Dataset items
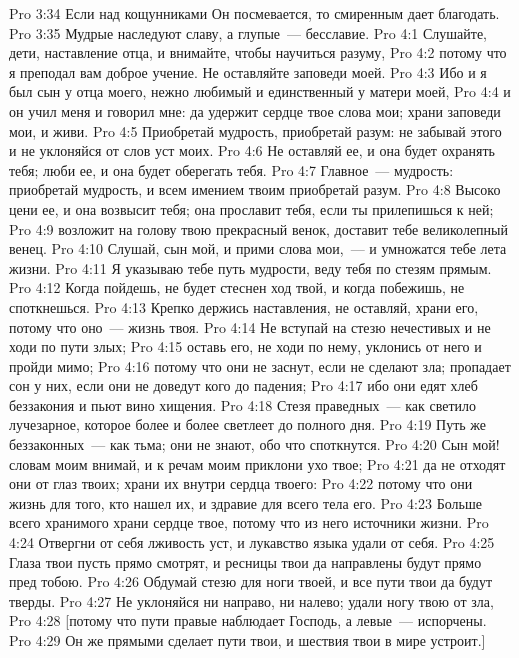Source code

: \vs Pro 3:34 Если над кощунниками Он посмевается, то смиренным дает благодать.
\vs Pro 3:35 Мудрые наследуют славу, а глупые~--- бесславие.
\vs Pro 4:1 Слушайте, дети, наставление отца, и внимайте, чтобы научиться разуму,
\vs Pro 4:2 потому что я преподал вам доброе учение. Не оставляйте заповеди моей.
\vs Pro 4:3 Ибо и я был сын у отца моего, нежно любимый и единственный у матери моей,
\vs Pro 4:4 и он учил меня и говорил мне: да удержит сердце твое слова мои; храни заповеди мои, и живи.
\vs Pro 4:5 Приобретай мудрость, приобретай разум: не забывай этого и не уклоняйся от слов уст моих.
\vs Pro 4:6 Не оставляй ее, и она будет охранять тебя; люби ее, и она будет оберегать тебя.
\vs Pro 4:7 Главное~--- мудрость: приобретай мудрость, и всем имением твоим приобретай разум.
\vs Pro 4:8 Высоко цени ее, и она возвысит тебя; она прославит тебя, если ты прилепишься к ней;
\vs Pro 4:9 возложит на голову твою прекрасный венок, доставит тебе великолепный венец.
\rsbpar\vs Pro 4:10 Слушай, сын мой, и прими слова мои,~--- и умножатся тебе лета жизни.
\vs Pro 4:11 Я указываю тебе путь мудрости, веду тебя по стезям прямым.
\vs Pro 4:12 Когда пойдешь, не будет стеснен ход твой, и когда побежишь, не споткнешься.
\vs Pro 4:13 Крепко держись наставления, не оставляй, храни его, потому что оно~--- жизнь твоя.
\vs Pro 4:14 Не вступай на стезю нечестивых и не ходи по пути злых;
\vs Pro 4:15 оставь его, не ходи по нему, уклонись от него и пройди мимо;
\vs Pro 4:16 потому что они не заснут, если не сделают зла; пропадает сон у них, если они не доведут кого до падения;
\vs Pro 4:17 ибо они едят хлеб беззакония и пьют вино хищения.
\vs Pro 4:18 Стезя праведных~--- как светило лучезарное, которое более и более светлеет до полного дня.
\vs Pro 4:19 Путь же беззаконных~--- как тьма; они не знают, обо что споткнутся.
\rsbpar\vs Pro 4:20 Сын мой! словам моим внимай, и к речам моим приклони ухо твое;
\vs Pro 4:21 да не отходят они от глаз твоих; храни их внутри сердца твоего:
\vs Pro 4:22 потому что они жизнь для того, кто нашел их, и здравие для всего тела его.
\vs Pro 4:23 Больше всего хранимого храни сердце твое, потому что из него источники жизни.
\vs Pro 4:24 Отвергни от себя лживость уст, и лукавство языка удали от себя.
\vs Pro 4:25 Глаза твои пусть прямо смотрят, и ресницы твои да направлены будут прямо пред тобою.
\vs Pro 4:26 Обдумай стезю для ноги твоей, и все пути твои да будут тверды.
\vs Pro 4:27 Не уклоняйся ни направо, ни налево; удали ногу твою от зла,
\vs Pro 4:28 [потому что пути правые наблюдает Господь, а левые~--- испорчены.
\vs Pro 4:29 Он же прямыми сделает пути твои, и шествия твои в мире устроит.]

— Task —
Produce the lines from the first line of the entries through the line that contains "мои, и живи.", exactly, leaving the pictures behind.

— Solution for this problem —
Source code

: \vs Pro 3:34 Если над кощунниками Он посмевается, то смиренным дает благодать.
\vs Pro 3:35 Мудрые наследуют славу, а глупые~--- бесславие.
\vs Pro 4:1 Слушайте, дети, наставление отца, и внимайте, чтобы научиться разуму,
\vs Pro 4:2 потому что я преподал вам доброе учение. Не оставляйте заповеди моей.
\vs Pro 4:3 Ибо и я был сын у отца моего, нежно любимый и единственный у матери моей,
\vs Pro 4:4 и он учил меня и говорил мне: да удержит сердце твое слова мои; храни заповеди мои, и живи.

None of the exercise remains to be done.